Saved entries:
++++++

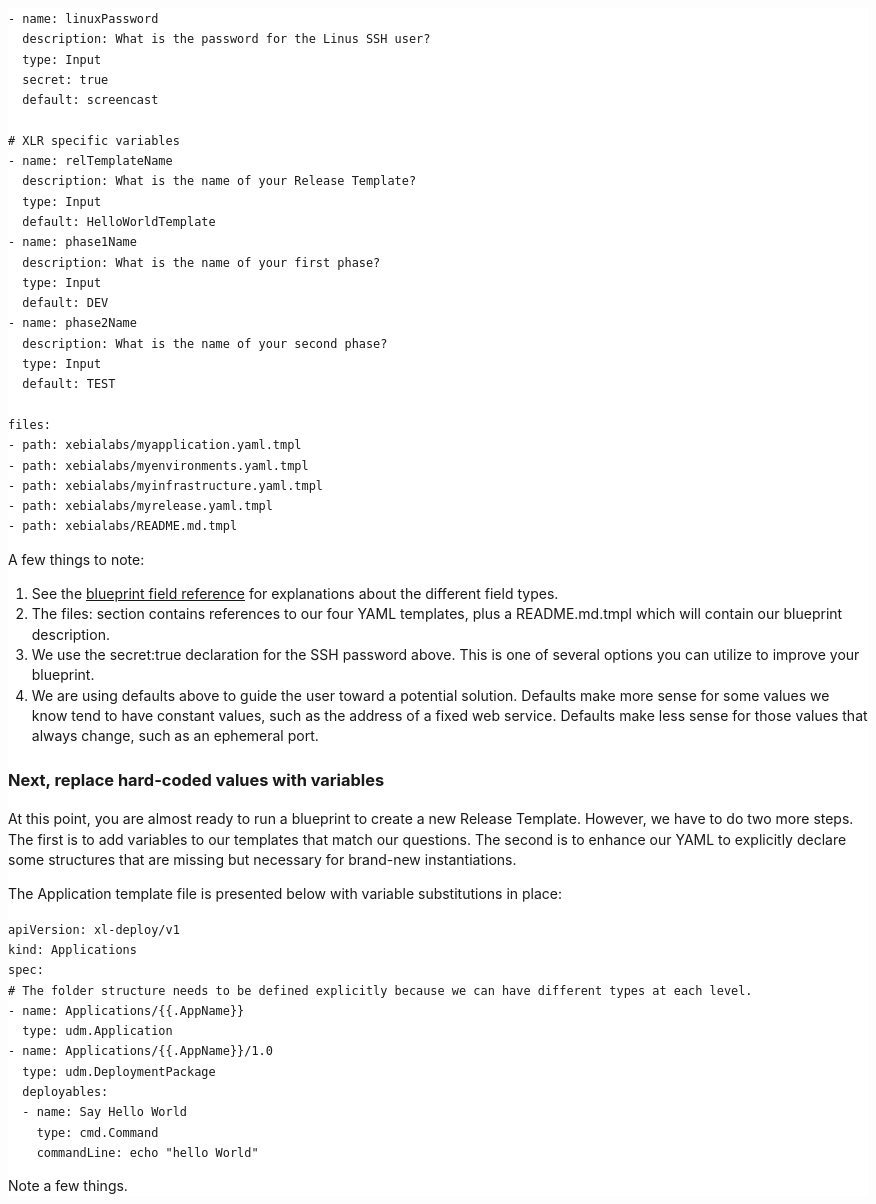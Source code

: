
 ``` 
- name: linuxPassword
  description: What is the password for the Linus SSH user?
  type: Input
  secret: true
  default: screencast

# XLR specific variables
- name: relTemplateName
  description: What is the name of your Release Template?
  type: Input
  default: HelloWorldTemplate
- name: phase1Name
  description: What is the name of your first phase?
  type: Input
  default: DEV
- name: phase2Name
  description: What is the name of your second phase?
  type: Input
  default: TEST

files:
- path: xebialabs/myapplication.yaml.tmpl
- path: xebialabs/myenvironments.yaml.tmpl
- path: xebialabs/myinfrastructure.yaml.tmpl
- path: xebialabs/myrelease.yaml.tmpl
- path: xebialabs/README.md.tmpl
```

A few things to note:

1. See the [blueprint field reference](https://docs.xebialabs.com/xl-platform/concept/blueprint-yaml-format.html) for explanations about the different field types.
2. The files: section contains references to our four YAML templates, plus a README.md.tmpl which will contain our blueprint description.
3. We use the secret:true declaration for the SSH password above. This is one of several options you can utilize to improve your blueprint.
4. We are using defaults above to guide the user toward a potential solution. Defaults make more sense for some values we know tend to have constant values, such as the address of a fixed web service. Defaults make less sense for those values that always change, such as an ephemeral port.

### Next, replace hard-coded values with variables
At this point, you are almost ready to run a blueprint to create a new Release Template. However, we have to do two more steps. The first is to add variables to our templates that match our questions. The second is to enhance our YAML to explicitly declare some structures that are missing but necessary for brand-new instantiations.

The Application template file is presented below with variable substitutions in place:

```
apiVersion: xl-deploy/v1
kind: Applications
spec:
# The folder structure needs to be defined explicitly because we can have different types at each level.
- name: Applications/{{.AppName}}
  type: udm.Application
- name: Applications/{{.AppName}}/1.0
  type: udm.DeploymentPackage
  deployables:
  - name: Say Hello World
    type: cmd.Command
    commandLine: echo "hello World"
```
Note a few things.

++++++

▶ YOUR INSTRUCTIONS
The word "description" appears in some of the lines above. Copy those lines.

▶ SOLVED EXERCISE
  description: What is the password for the Linus SSH user?
  description: What is the name of your Release Template?
  description: What is the name of your first phase?
  description: What is the name of your second phase?
2. The files: section contains references to our four YAML templates, plus a README.md.tmpl which will contain our blueprint description.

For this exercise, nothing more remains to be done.